● Records drawn from a dataset:
[Start of section]

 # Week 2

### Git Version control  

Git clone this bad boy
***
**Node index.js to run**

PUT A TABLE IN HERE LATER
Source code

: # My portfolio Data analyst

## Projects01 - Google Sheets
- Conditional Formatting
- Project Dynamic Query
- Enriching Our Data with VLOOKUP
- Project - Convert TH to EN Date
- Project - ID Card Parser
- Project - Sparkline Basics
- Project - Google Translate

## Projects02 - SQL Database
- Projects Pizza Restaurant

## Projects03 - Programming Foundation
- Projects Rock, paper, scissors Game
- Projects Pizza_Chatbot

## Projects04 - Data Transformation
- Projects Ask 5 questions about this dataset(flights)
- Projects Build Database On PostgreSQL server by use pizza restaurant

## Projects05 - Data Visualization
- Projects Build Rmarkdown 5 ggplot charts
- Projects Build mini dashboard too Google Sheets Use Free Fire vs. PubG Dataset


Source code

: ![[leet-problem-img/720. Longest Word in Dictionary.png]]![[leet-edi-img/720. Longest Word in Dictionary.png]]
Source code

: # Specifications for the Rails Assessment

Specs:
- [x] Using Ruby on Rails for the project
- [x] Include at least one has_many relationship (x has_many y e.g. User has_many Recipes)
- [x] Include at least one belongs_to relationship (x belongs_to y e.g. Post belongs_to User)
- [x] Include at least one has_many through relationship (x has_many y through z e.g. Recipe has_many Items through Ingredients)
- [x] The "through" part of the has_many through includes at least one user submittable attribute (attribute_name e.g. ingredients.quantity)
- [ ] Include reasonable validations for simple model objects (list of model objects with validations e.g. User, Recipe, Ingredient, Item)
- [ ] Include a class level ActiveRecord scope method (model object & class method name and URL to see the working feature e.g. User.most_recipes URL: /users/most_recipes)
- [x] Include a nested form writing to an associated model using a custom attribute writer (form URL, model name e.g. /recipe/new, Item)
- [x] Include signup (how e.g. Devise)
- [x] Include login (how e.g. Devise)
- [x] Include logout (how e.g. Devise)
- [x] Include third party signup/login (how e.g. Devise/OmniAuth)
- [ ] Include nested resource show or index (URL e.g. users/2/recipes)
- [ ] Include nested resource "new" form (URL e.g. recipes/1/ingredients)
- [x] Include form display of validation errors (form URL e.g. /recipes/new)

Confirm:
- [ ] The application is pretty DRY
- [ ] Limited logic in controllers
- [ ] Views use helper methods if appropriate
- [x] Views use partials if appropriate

[End of section]

● What needs to be done:
So that nothing is lost, write out each record exactly as it appears above.

● Answer section:
 # Week 2

### Git Version control  

Git clone this bad boy
***
**Node index.js to run**

PUT A TABLE IN HERE LATER
Source code

: # My portfolio Data analyst

## Projects01 - Google Sheets
- Conditional Formatting
- Project Dynamic Query
- Enriching Our Data with VLOOKUP
- Project - Convert TH to EN Date
- Project - ID Card Parser
- Project - Sparkline Basics
- Project - Google Translate

## Projects02 - SQL Database
- Projects Pizza Restaurant

## Projects03 - Programming Foundation
- Projects Rock, paper, scissors Game
- Projects Pizza_Chatbot

## Projects04 - Data Transformation
- Projects Ask 5 questions about this dataset(flights)
- Projects Build Database On PostgreSQL server by use pizza restaurant

## Projects05 - Data Visualization
- Projects Build Rmarkdown 5 ggplot charts
- Projects Build mini dashboard too Google Sheets Use Free Fire vs. PubG Dataset


Source code

: ![[leet-problem-img/720. Longest Word in Dictionary.png]]![[leet-edi-img/720. Longest Word in Dictionary.png]]
Source code

: # Specifications for the Rails Assessment

Specs:
- [x] Using Ruby on Rails for the project
- [x] Include at least one has_many relationship (x has_many y e.g. User has_many Recipes)
- [x] Include at least one belongs_to relationship (x belongs_to y e.g. Post belongs_to User)
- [x] Include at least one has_many through relationship (x has_many y through z e.g. Recipe has_many Items through Ingredients)
- [x] The "through" part of the has_many through includes at least one user submittable attribute (attribute_name e.g. ingredients.quantity)
- [ ] Include reasonable validations for simple model objects (list of model objects with validations e.g. User, Recipe, Ingredient, Item)
- [ ] Include a class level ActiveRecord scope method (model object & class method name and URL to see the working feature e.g. User.most_recipes URL: /users/most_recipes)
- [x] Include a nested form writing to an associated model using a custom attribute writer (form URL, model name e.g. /recipe/new, Item)
- [x] Include signup (how e.g. Devise)
- [x] Include login (how e.g. Devise)
- [x] Include logout (how e.g. Devise)
- [x] Include third party signup/login (how e.g. Devise/OmniAuth)
- [ ] Include nested resource show or index (URL e.g. users/2/recipes)
- [ ] Include nested resource "new" form (URL e.g. recipes/1/ingredients)
- [x] Include form display of validation errors (form URL e.g. /recipes/new)

Confirm:
- [ ] The application is pretty DRY
- [ ] Limited logic in controllers
- [ ] Views use helper methods if appropriate
- [x] Views use partials if appropriate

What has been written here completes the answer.